En la página 49 de este brillante y particular ensayo puede leerse la razón última, las dos motivaciones postreras, que fundamentan y explican el presente volumen: "Así que cuando corrías para salvar la vida, huyendo de la masacre y del progromo, de la quema de hogares y sinagogas, eran los niños y los libros lo que te llevabas. Los libros y los niños". Quiere decirse que Los judíos y las palabras no es un ensayo sobre la secular y recurrente injuria padecida por el pueblo judío, sino, muy al contrario, sobre el modo en que se ha obrado su perduración; una perduración que, como se señala en la cita, vino sustentada en la tradición lectora de los judíos y en el propio concepto de tradición, de trasvase literal de unos conocimientos desde la generación adulta al párvulo relevo que habrá de suplirla.
En puridad, lo que aquí plantean Amos y Fania Oz, aplicado al ámbito de lo hebraico, es el tránsito de Sócrates a Platón, de la tradición oral a la palabra escrita, y las perdurables consecuencias de dicho fenómeno. A esto debe añadirse otra peculiaridad de la tradición judía que determina, en buena manera, el gran pensamiento del siglo XX. Nos referimos a la incesante, a la inagotable interpretación de la Torá (es decir, los textos recogidos en el Talmud), cuya característica más acusada es aquélla que podríamos llamar de glosa y comentario, y en suma, de remoción y análisis de lo fijado. Por un lado, pues, está la profunda literaturización de la cultura judía (los libros y los niños); y por otro, el vínculo necesario entre padres e hijos, entre rabinos y discípulos (los niños y los libros), para que dicha tradición mantenga su milenaria vigencia. Sin embargo, es el sentido crítico del talmudismo, la necesidad de precisar, de acotar y revelar el recto sentido de unos textos, lo que se transparece, no sólo en los autores de la Ilustración judía, la Haskalá de Heine, Mendelssohn y Lessing, sino el la obra vasta y crucial de Sigmund Freud, de Karl Marx, de Walter Benjamin, de Einstein, de Hannah Arendt, de Enmanuel Levinas y de cuantos dieron un rostro definitivo, y a veces amargo, a la modernidad.
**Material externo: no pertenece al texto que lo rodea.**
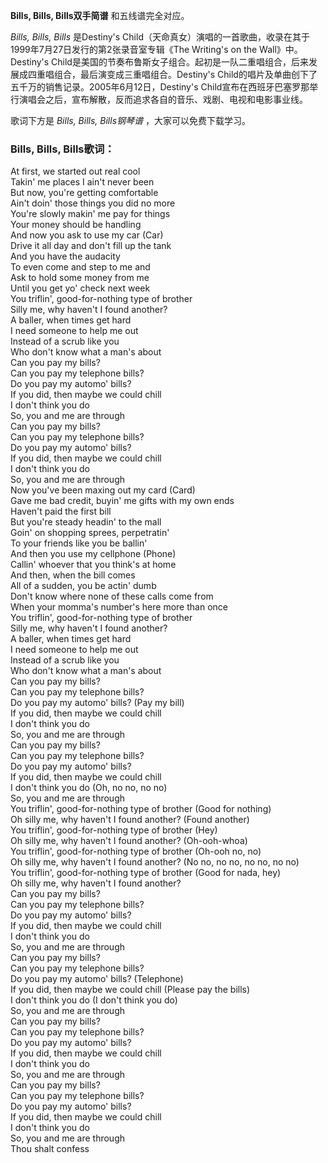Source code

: 

**Bills, Bills, Bills双手简谱** 和五线谱完全对应。

_Bills, Bills, Bills_ 是Destiny's
Child（天命真女）演唱的一首歌曲，收录在其于1999年7月27日发行的第2张录音室专辑《The Writing's on the
Wall》中。Destiny's Child是美国的节奏布鲁斯女子组合。起初是一队二重唱组合，后来发展成四重唱组合，最后演变成三重唱组合。Destiny's
Child的唱片及单曲创下了五千万的销售记录。2005年6月12日，Destiny's
Child宣布在西班牙巴塞罗那举行演唱会之后，宣布解散，反而追求各自的音乐、戏剧、电视和电影事业线。

歌词下方是 _Bills, Bills, Bills钢琴谱_ ，大家可以免费下载学习。

### Bills, Bills, Bills歌词：

At first, we started out real cool  
Takin' me places I ain't never been  
But now, you're getting comfortable  
Ain't doin' those things you did no more  
You're slowly makin' me pay for things  
Your money should be handling  
And now you ask to use my car (Car)  
Drive it all day and don't fill up the tank  
And you have the audacity  
To even come and step to me and  
Ask to hold some money from me  
Until you get yo' check next week  
You triflin', good-for-nothing type of brother  
Silly me, why haven't I found another?  
A baller, when times get hard  
I need someone to help me out  
Instead of a scrub like you  
Who don't know what a man's about  
Can you pay my bills?  
Can you pay my telephone bills?  
Do you pay my automo' bills?  
If you did, then maybe we could chill  
I don't think you do  
So, you and me are through  
Can you pay my bills?  
Can you pay my telephone bills?  
Do you pay my automo' bills?  
If you did, then maybe we could chill  
I don't think you do  
So, you and me are through  
Now you've been maxing out my card (Card)  
Gave me bad credit, buyin' me gifts with my own ends  
Haven't paid the first bill  
But you're steady headin' to the mall  
Goin' on shopping sprees, perpetratin'  
To your friends like you be ballin'  
And then you use my cellphone (Phone)  
Callin' whoever that you think's at home  
And then, when the bill comes  
All of a sudden, you be actin' dumb  
Don't know where none of these calls come from  
When your momma's number's here more than once  
You triflin', good-for-nothing type of brother  
Silly me, why haven't I found another?  
A baller, when times get hard  
I need someone to help me out  
Instead of a scrub like you  
Who don't know what a man's about  
Can you pay my bills?  
Can you pay my telephone bills?  
Do you pay my automo' bills? (Pay my bill)  
If you did, then maybe we could chill  
I don't think you do  
So, you and me are through  
Can you pay my bills?  
Can you pay my telephone bills?  
Do you pay my automo' bills?  
If you did, then maybe we could chill  
I don't think you do (Oh, no no, no no)  
So, you and me are through  
You triflin', good-for-nothing type of brother (Good for nothing)  
Oh silly me, why haven't I found another? (Found another)  
You triflin', good-for-nothing type of brother (Hey)  
Oh silly me, why haven't I found another? (Oh-ooh-whoa)  
You triflin', good-for-nothing type of brother (Oh-ooh no, no)  
Oh silly me, why haven't I found another? (No no, no no, no no, no no)  
You triflin', good-for-nothing type of brother (Good for nada, hey)  
Oh silly me, why haven't I found another?  
Can you pay my bills?  
Can you pay my telephone bills?  
Do you pay my automo' bills?  
If you did, then maybe we could chill  
I don't think you do  
So, you and me are through  
Can you pay my bills?  
Can you pay my telephone bills?  
Do you pay my automo' bills? (Telephone)  
If you did, then maybe we could chill (Please pay the bills)  
I don't think you do (I don't think you do)  
So, you and me are through  
Can you pay my bills?  
Can you pay my telephone bills?  
Do you pay my automo' bills?  
If you did, then maybe we could chill  
I don't think you do  
So, you and me are through  
Can you pay my bills?  
Can you pay my telephone bills?  
Do you pay my automo' bills?  
If you did, then maybe we could chill  
I don't think you do  
So, you and me are through  
Thou shalt confess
De hecho (y no debemos olvidar que los autores de estas páginas se declaran laicos), es probable que la profunda desacralización asociada a la modernidad, del XVIII en adelante, venga en estrecha relación con esta urgencia analítica, con esta secular costumbre judía de ponderar y contra-argüir que señalan como distintiva de su cultura Amos y Fania Oz.
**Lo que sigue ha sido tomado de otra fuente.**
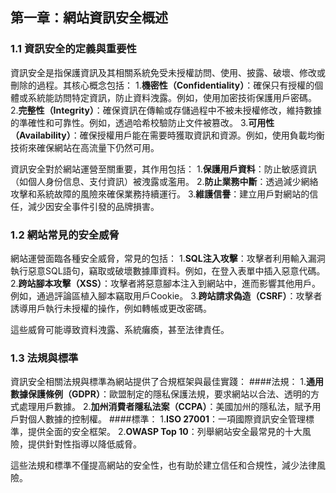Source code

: ## 第一章：網站資訊安全概述

### 1.1 資訊安全的定義與重要性

資訊安全是指保護資訊及其相關系統免受未授權訪問、使用、披露、破壞、修改或刪除的過程。其核心概念包括：
1.**機密性（Confidentiality）**：確保只有授權的個體或系統能訪問特定資訊，防止資料洩露。例如，使用加密技術保護用戶密碼。
2.**完整性（Integrity）**：確保資訊在傳輸或存儲過程中不被未授權修改，維持數據的準確性和可靠性。例如，透過哈希校驗防止文件被篡改。
3.**可用性（Availability）**：確保授權用戶能在需要時獲取資訊和資源。例如，使用負載均衡技術來確保網站在高流量下仍然可用。

資訊安全對於網站運營至關重要，其作用包括：
1.**保護用戶資料**：防止敏感資訊（如個人身份信息、支付資訊）被洩露或濫用。
2.**防止業務中斷**：透過減少網絡攻擊和系統故障的風險來確保業務持續運行。
3.**維護信譽**：建立用戶對網站的信任，減少因安全事件引發的品牌損害。

### 1.2 網站常見的安全威脅

網站運營面臨各種安全威脅，常見的包括：
1.**SQL注入攻擊**：攻擊者利用輸入漏洞執行惡意SQL語句，竊取或破壞數據庫資料。例如，在登入表單中插入惡意代碼。
2.**跨站腳本攻擊（XSS）**：攻擊者將惡意腳本注入到網站中，進而影響其他用戶。例如，通過評論區植入腳本竊取用戶Cookie。
3.**跨站請求偽造（CSRF）**：攻擊者誘導用戶執行未授權的操作，例如轉帳或更改密碼。

這些威脅可能導致資料洩露、系統癱瘓，甚至法律責任。

### 1.3 法規與標準

資訊安全相關法規與標準為網站提供了合規框架與最佳實踐：
####法規：
1.**通用數據保護條例（GDPR）**：歐盟制定的隱私保護法規，要求網站以合法、透明的方式處理用戶數據。
2.**加州消費者隱私法案（CCPA）**：美國加州的隱私法，賦予用戶對個人數據的控制權。
####標準：
1.**ISO 27001**：一項國際資訊安全管理標準，提供全面的安全框架。
2.**OWASP Top 10**：列舉網站安全最常見的十大風險，提供針對性指導以降低威脅。

這些法規和標準不僅提高網站的安全性，也有助於建立信任和合規性，減少法律風險。

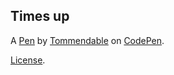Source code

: Times up
--------


A [Pen](http://codepen.io/tomlittlechild/pen/ZLEOVW) by [Tommendable](http://codepen.io/tomlittlechild) on [CodePen](http://codepen.io/).

[License](http://codepen.io/tomlittlechild/pen/ZLEOVW/license).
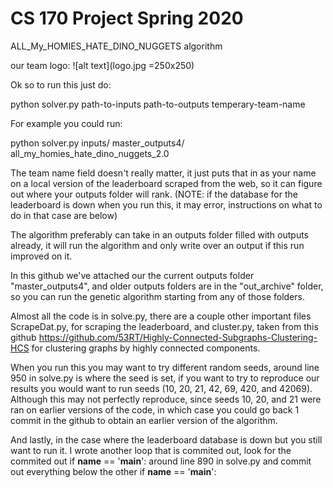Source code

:# CS 170 Project Spring 2020
ALL_My_HOMIES_HATE_DINO_NUGGETS algorithm

our team logo:
![alt text](logo.jpg =250x250)

Ok so to run this just do:

python solver.py path-to-inputs path-to-outputs temperary-team-name

For example you could run:

python solver.py inputs/ master_outputs4/ all_my_homies_hate_dino_nuggets_2.0


The team name field doesn't really matter, it just puts that in as your name on a local version of the leaderboard scraped from the web, so it can figure out where your outputs folder will rank. (NOTE: if the database for the leaderboard is down when you run this, it may error, instructions on what to do in that case are below)


The algorithm preferably can take in an outputs folder filled with outputs already, it will run the algorithm and only write over an output if this run improved on it.

In this github we've attached our the current outputs folder "master_outputs4", and older outputs folders are in the "out_archive" folder, so you can run the genetic algorithm starting from any of those folders.


Almost all the code is in solve.py, there are a couple other important files ScrapeDat.py, for scraping the leaderboard, and cluster.py, taken from this github https://github.com/53RT/Highly-Connected-Subgraphs-Clustering-HCS for clustering graphs by highly connected components.


When you run this you may want to try different random seeds, around line 950 in solve.py is where the seed is set, if you want to try to reproduce our results you would want to run seeds (10, 20, 21, 42, 69, 420, and 42069). Although this may not perfectly reproduce, since seeds 10, 20, and 21 were ran on earlier versions of the code, in which case you could go back 1 commit in the github to obtain an earlier version of the algorithm.


And lastly, in the case where the leaderboard database is down but you still want to run it. I wrote another loop that is commited out, look for the commited out if __name__ == '__main__': around line 890 in solve.py and commit out everything below the other if __name__ == '__main__':


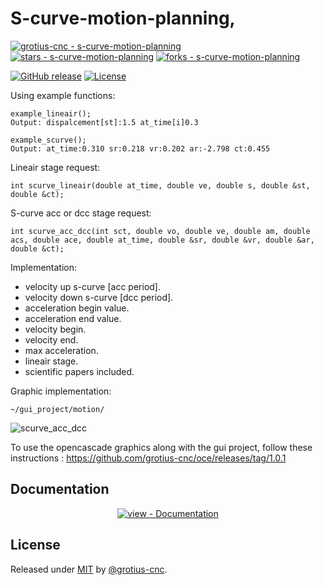 # S-curve-motion-planning, 

[![grotius-cnc - s-curve-motion-planning](https://img.shields.io/static/v1?label=grotius-cnc&message=s-curve-motion-planning&color=blue&logo=github)](https://github.com/grotius-cnc/s-curve-motion-planning "Go to GitHub repo")
[![stars - s-curve-motion-planning](https://img.shields.io/github/stars/grotius-cnc/s-curve-motion-planning?style=social)](https://github.com/grotius-cnc/s-curve-motion-planning)
[![forks - s-curve-motion-planning](https://img.shields.io/github/forks/grotius-cnc/s-curve-motion-planning?style=social)](https://github.com/grotius-cnc/s-curve-motion-planning)

[![GitHub release](https://img.shields.io/github/release/grotius-cnc/s-curve-motion-planning?include_prereleases=&sort=semver&color=blue)](https://github.com/grotius-cnc/s-curve-motion-planning/releases/)
[![License](https://img.shields.io/badge/License-MIT-blue)](#license)

Using example functions:

    example_lineair();
    Output: dispalcement[st]:1.5 at_time[i]0.3
    
    example_scurve();
    Output: at_time:0.310 sr:0.218 vr:0.202 ar:-2.798 ct:0.455
    
Lineair stage request:

    int scurve_lineair(double at_time, double ve, double s, double &st, double &ct);
    
S-curve acc or dcc stage request:

    int scurve_acc_dcc(int sct, double vo, double ve, double am, double acs, double ace, double at_time, double &sr, double &vr, double &ar, double &ct);
    
Implementation:

- velocity up s-curve [acc period].
- velocity down s-curve [dcc period].
- acceleration begin value.
- acceleration end value.
- velocity begin.
- velocity end.
- max acceleration.
- lineair stage.
- scientific papers included.

Graphic implementation:

    ~/gui_project/motion/

![scurve_acc_dcc](https://user-images.githubusercontent.com/44880102/146907278-0098c91a-85bc-44e6-95a0-26e20ad44f95.jpg)

To use the opencascade graphics along with the gui project, follow these instructions : https://github.com/grotius-cnc/oce/releases/tag/1.0.1

</div>

## Documentation

<div align="center">

[![view - Documentation](https://img.shields.io/badge/view-Documentation-blue?style=for-the-badge)](/docs/ "Go to project documentation")

</div>

## License

Released under [MIT](/LICENSE) by [@grotius-cnc](https://github.com/grotius-cnc).

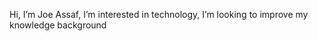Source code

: Hi, I’m Joe Assaf,
I’m interested in technology,
I’m looking to improve my knowledge background

<!---
joeassaf1/joeassaf1 is a ✨ special ✨ repository because its `README.md` (this file) appears on your GitHub profile.
You can click the Preview link to take a look at your changes.
--->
En este sentido -y sólo en este- cabe darle la razón a Harold Bloom cuando dice que el psicoanálisis es una "ciencia judía". Judía en cuanto que eminentemente interpretativa, y por lo tanto, más susceptible de ser inventada por un judío secularizado que por un gentil ateo. No obstante lo cual, y en contra de lo afirmado por Bloom, el psicoanálisis vino a revelar las poderosas fuerzas que operan en la intimidad del hombre -de cualquier hombre-, y el hecho de su universal aceptación, de su desmesurado éxito desde el albor del XX, no hace sino atestiguar la verdad de la intuición del terapeuta austriaco. Y es precisamente a esta universalidad de lo judío, a cuanto hay de humano, de justo, de conmovedor en la cultura hebrea, a lo que van dedicadas la mayor parte de estas páginas. Páginas, repito, que lejos de detenerse en los episodios más deplorables y monstruosos de la historia judía, se agavillan en torno a dos magnitudes luminosas: el amor y el humor, el estrecho vínculo familiar y la desinhibida relación de los judíos con su dios y consigo mismos. En prueba de ello se cita a los hermanos Marx y a Woody Allen, del cual se reproduce la siguiente frase: "No sólo no hay Dios, sino que vete a conseguir un fontanero en los fines de semana".
Libro inteligente y cordial, Los judíos y las palabras es también un libro "anti-genético". Para los autores de estas páginas, lo judío es, sencillamente, una decantación cultural, una costumbre de siglos; nunca un débito ancilar o una rémora sanguínea. Sin olvidar las horas de oprobio, se celebran aquí tanto la tradición asumida como la singularidad afectiva. Tradición y afectividad de la que ambos, padre e hija, se presentan como continuadores y partícipes.